- [PROBLEM TO SOLVE]: In the listing below, tally the lines that hold "contributor" and report that number by itself.

- [INPUT MATERIAL]:
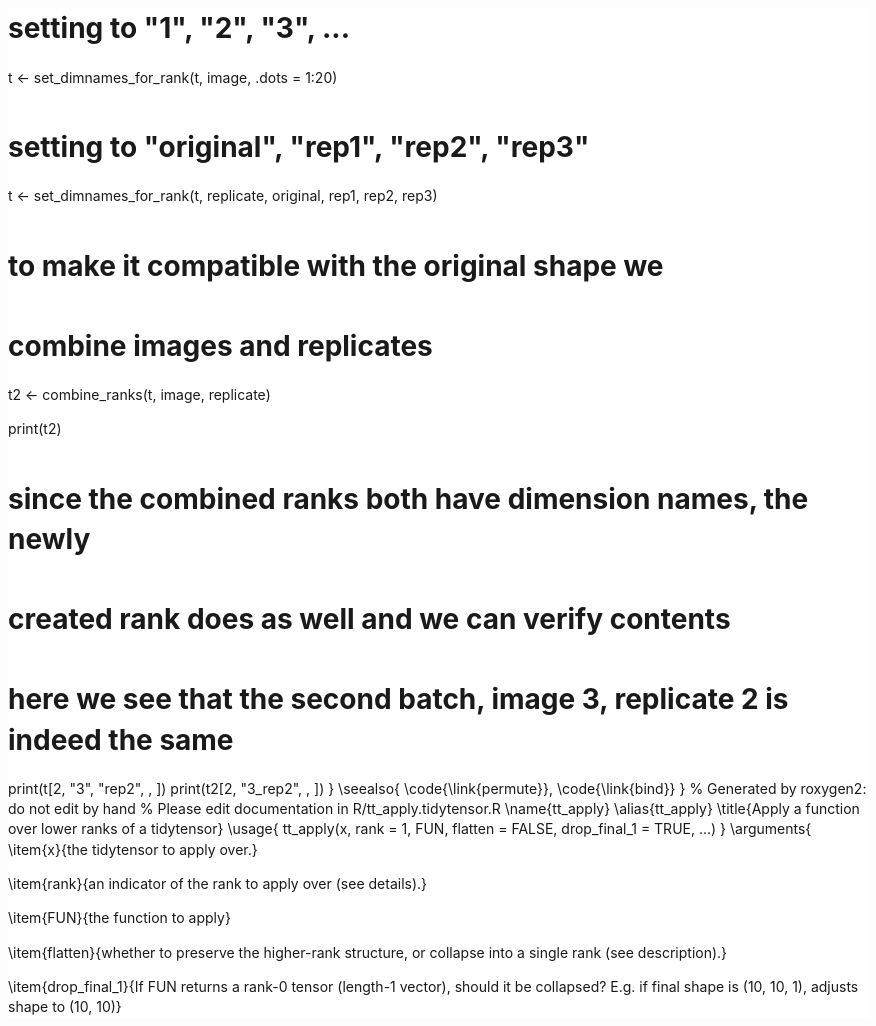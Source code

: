 # setting to "1", "2", "3", ...
t <- set_dimnames_for_rank(t, image, .dots = 1:20)

# setting to "original", "rep1", "rep2", "rep3"
t <- set_dimnames_for_rank(t, replicate, original, rep1, rep2, rep3)

# to make it compatible with the original shape we
# combine images and replicates
t2 <- combine_ranks(t, image, replicate)

print(t2)

# since the combined ranks both have dimension names, the newly
# created rank does as well and we can verify contents
# here we see that the second batch, image 3, replicate 2 is indeed the same
print(t[2, "3", "rep2", , ])
print(t2[2, "3_rep2", , ])
}
\seealso{
\code{\link{permute}}, \code{\link{bind}}
}
% Generated by roxygen2: do not edit by hand
% Please edit documentation in R/tt_apply.tidytensor.R
\name{tt_apply}
\alias{tt_apply}
\title{Apply a function over lower ranks of a tidytensor}
\usage{
tt_apply(x, rank = 1, FUN, flatten = FALSE, drop_final_1 = TRUE, ...)
}
\arguments{
\item{x}{the tidytensor to apply over.}

\item{rank}{an indicator of the rank to apply over (see details).}

\item{FUN}{the function to apply}

\item{flatten}{whether to preserve the higher-rank structure, or collapse into a single rank (see description).}

\item{drop_final_1}{If FUN returns a rank-0 tensor (length-1 vector), should it be collapsed? E.g. if final shape is (10, 10, 1), adjusts shape to (10, 10)}


[homepage]: https://www.contributor-covenant.org
[v2.0]: https://www.contributor-covenant.org/version/2/0/code_of_conduct.html
[Mozilla CoC]: https://github.com/mozilla/diversity
[FAQ]: https://www.contributor-covenant.org/faq
[translations]: https://www.contributor-covenant.org/translations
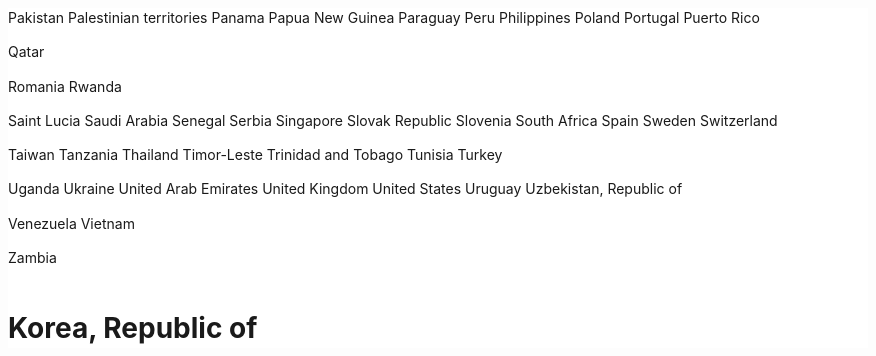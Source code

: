 Pakistan
Palestinian territories
Panama
Papua New Guinea
Paraguay
Peru
Philippines
Poland
Portugal
Puerto Rico

Qatar

Romania
Rwanda

Saint Lucia
Saudi Arabia
Senegal
Serbia
Singapore
Slovak Republic
Slovenia
South Africa
Spain
Sweden
Switzerland

Taiwan
Tanzania
Thailand
Timor-Leste
Trinidad and Tobago
Tunisia
Turkey

Uganda
Ukraine
United Arab Emirates
United Kingdom
United States
Uruguay
Uzbekistan, Republic of

Venezuela
Vietnam

Zambia



 



# Korea, Republic of
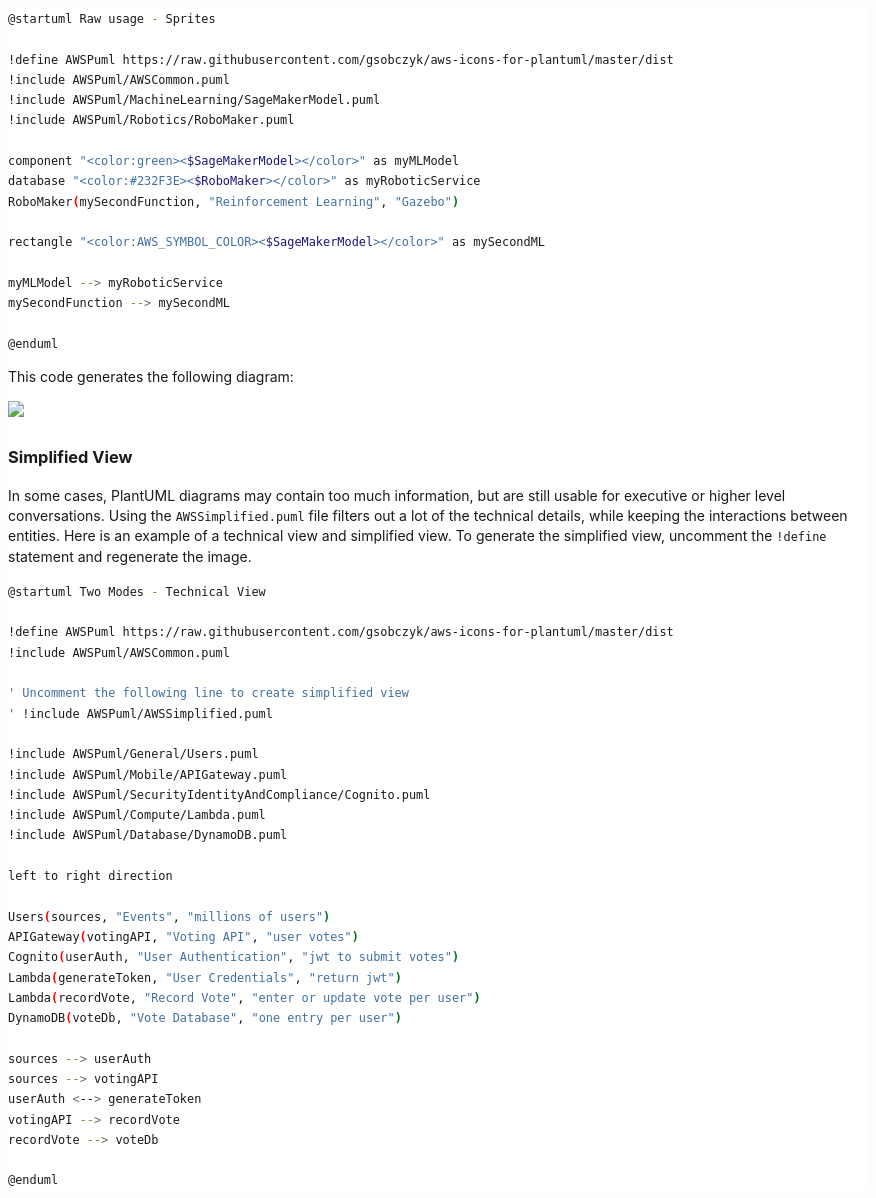 
```bash
@startuml Raw usage - Sprites

!define AWSPuml https://raw.githubusercontent.com/gsobczyk/aws-icons-for-plantuml/master/dist
!include AWSPuml/AWSCommon.puml
!include AWSPuml/MachineLearning/SageMakerModel.puml
!include AWSPuml/Robotics/RoboMaker.puml

component "<color:green><$SageMakerModel></color>" as myMLModel
database "<color:#232F3E><$RoboMaker></color>" as myRoboticService
RoboMaker(mySecondFunction, "Reinforcement Learning", "Gazebo")

rectangle "<color:AWS_SYMBOL_COLOR><$SageMakerModel></color>" as mySecondML

myMLModel --> myRoboticService
mySecondFunction --> mySecondML

@enduml
```

This code generates the following diagram:

![](http://www.plantuml.com/plantuml/proxy?idx=0&src=https%3A%2F%2Fraw.githubusercontent.com%2Fawslabs%2Faws-icons-for-plantuml%2Fmaster%2Fexamples%2FRaw%2520Sprite%2520Usage.puml)

### Simplified View

In some cases, PlantUML diagrams may contain too much information, but are still usable for executive or higher level conversations. Using the `AWSSimplified.puml` file filters out a lot of the technical details, while keeping the interactions between entities. Here is an example of a technical view and simplified view. To generate the simplified view, uncomment the `!define` statement and regenerate the image.

```bash
@startuml Two Modes - Technical View

!define AWSPuml https://raw.githubusercontent.com/gsobczyk/aws-icons-for-plantuml/master/dist
!include AWSPuml/AWSCommon.puml

' Uncomment the following line to create simplified view
' !include AWSPuml/AWSSimplified.puml

!include AWSPuml/General/Users.puml
!include AWSPuml/Mobile/APIGateway.puml
!include AWSPuml/SecurityIdentityAndCompliance/Cognito.puml
!include AWSPuml/Compute/Lambda.puml
!include AWSPuml/Database/DynamoDB.puml

left to right direction

Users(sources, "Events", "millions of users")
APIGateway(votingAPI, "Voting API", "user votes")
Cognito(userAuth, "User Authentication", "jwt to submit votes")
Lambda(generateToken, "User Credentials", "return jwt")
Lambda(recordVote, "Record Vote", "enter or update vote per user")
DynamoDB(voteDb, "Vote Database", "one entry per user")

sources --> userAuth
sources --> votingAPI
userAuth <--> generateToken
votingAPI --> recordVote
recordVote --> voteDb

@enduml
```
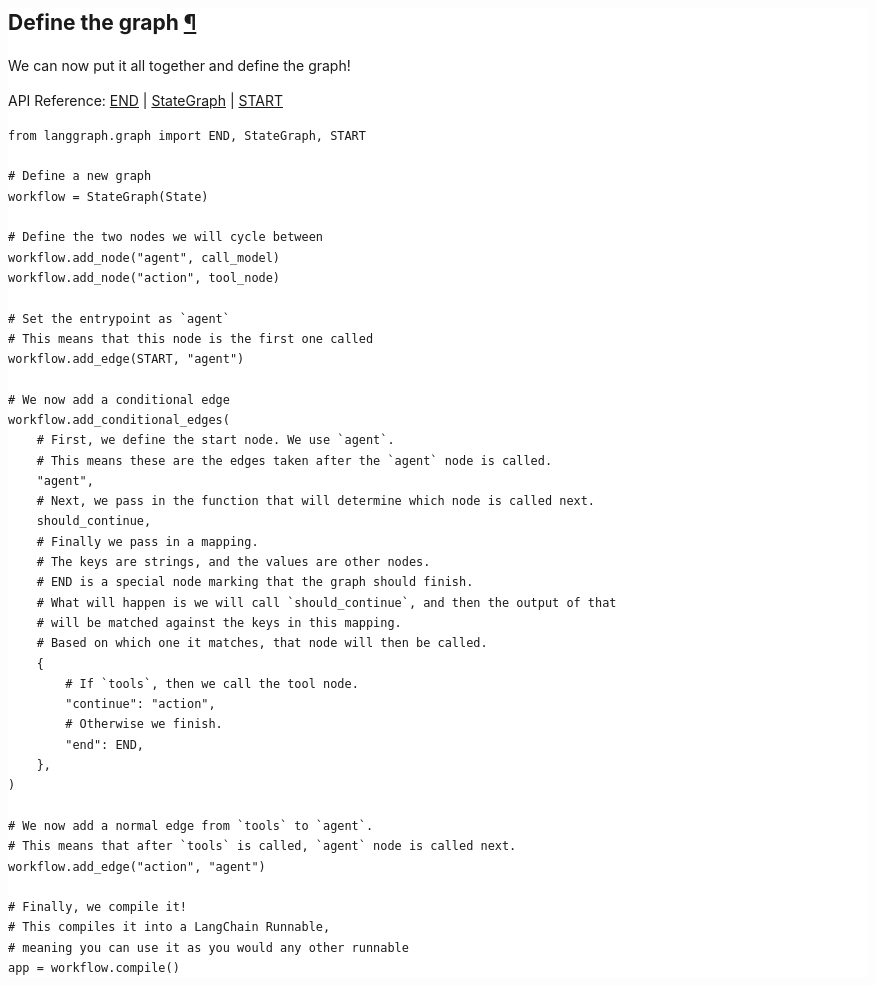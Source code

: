 ## Define the graph [¶](https://langchain-ai.github.io/langgraph/how-tos/async/\#define-the-graph "Permanent link")

We can now put it all together and define the graph!

API Reference: [END](https://langchain-ai.github.io/langgraph/reference/constants/#langgraph.constants.END) \| [StateGraph](https://langchain-ai.github.io/langgraph/reference/graphs/#langgraph.graph.state.StateGraph) \| [START](https://langchain-ai.github.io/langgraph/reference/constants/#langgraph.constants.START)

```md-code__content
from langgraph.graph import END, StateGraph, START

# Define a new graph
workflow = StateGraph(State)

# Define the two nodes we will cycle between
workflow.add_node("agent", call_model)
workflow.add_node("action", tool_node)

# Set the entrypoint as `agent`
# This means that this node is the first one called
workflow.add_edge(START, "agent")

# We now add a conditional edge
workflow.add_conditional_edges(
    # First, we define the start node. We use `agent`.
    # This means these are the edges taken after the `agent` node is called.
    "agent",
    # Next, we pass in the function that will determine which node is called next.
    should_continue,
    # Finally we pass in a mapping.
    # The keys are strings, and the values are other nodes.
    # END is a special node marking that the graph should finish.
    # What will happen is we will call `should_continue`, and then the output of that
    # will be matched against the keys in this mapping.
    # Based on which one it matches, that node will then be called.
    {
        # If `tools`, then we call the tool node.
        "continue": "action",
        # Otherwise we finish.
        "end": END,
    },
)

# We now add a normal edge from `tools` to `agent`.
# This means that after `tools` is called, `agent` node is called next.
workflow.add_edge("action", "agent")

# Finally, we compile it!
# This compiles it into a LangChain Runnable,
# meaning you can use it as you would any other runnable
app = workflow.compile()

```
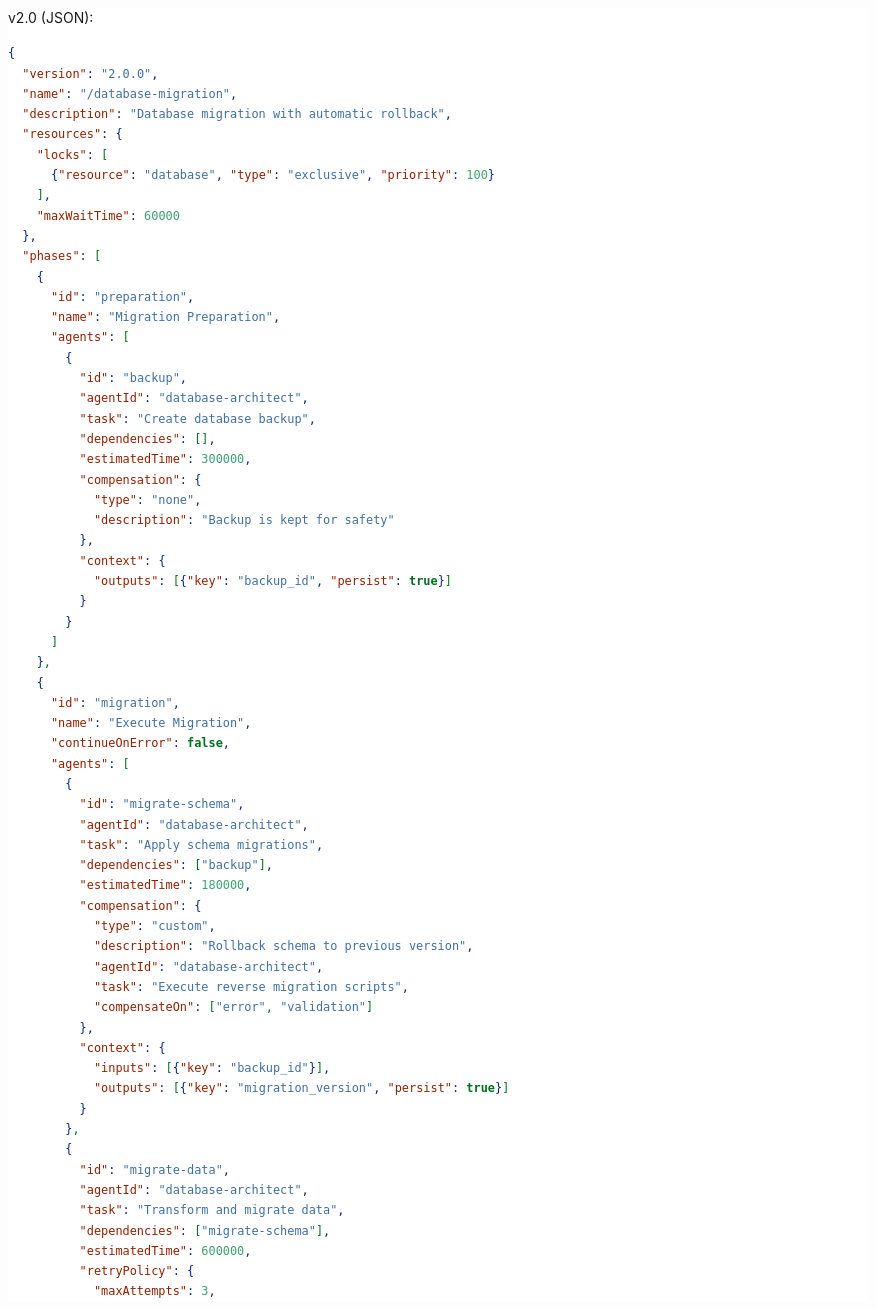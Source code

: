 v2.0 (JSON):
```json
{
  "version": "2.0.0",
  "name": "/database-migration",
  "description": "Database migration with automatic rollback",
  "resources": {
    "locks": [
      {"resource": "database", "type": "exclusive", "priority": 100}
    ],
    "maxWaitTime": 60000
  },
  "phases": [
    {
      "id": "preparation",
      "name": "Migration Preparation",
      "agents": [
        {
          "id": "backup",
          "agentId": "database-architect",
          "task": "Create database backup",
          "dependencies": [],
          "estimatedTime": 300000,
          "compensation": {
            "type": "none",
            "description": "Backup is kept for safety"
          },
          "context": {
            "outputs": [{"key": "backup_id", "persist": true}]
          }
        }
      ]
    },
    {
      "id": "migration",
      "name": "Execute Migration",
      "continueOnError": false,
      "agents": [
        {
          "id": "migrate-schema",
          "agentId": "database-architect",
          "task": "Apply schema migrations",
          "dependencies": ["backup"],
          "estimatedTime": 180000,
          "compensation": {
            "type": "custom",
            "description": "Rollback schema to previous version",
            "agentId": "database-architect",
            "task": "Execute reverse migration scripts",
            "compensateOn": ["error", "validation"]
          },
          "context": {
            "inputs": [{"key": "backup_id"}],
            "outputs": [{"key": "migration_version", "persist": true}]
          }
        },
        {
          "id": "migrate-data",
          "agentId": "database-architect",
          "task": "Transform and migrate data",
          "dependencies": ["migrate-schema"],
          "estimatedTime": 600000,
          "retryPolicy": {
            "maxAttempts": 3,
```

- [SOLVED EXERCISE]: 4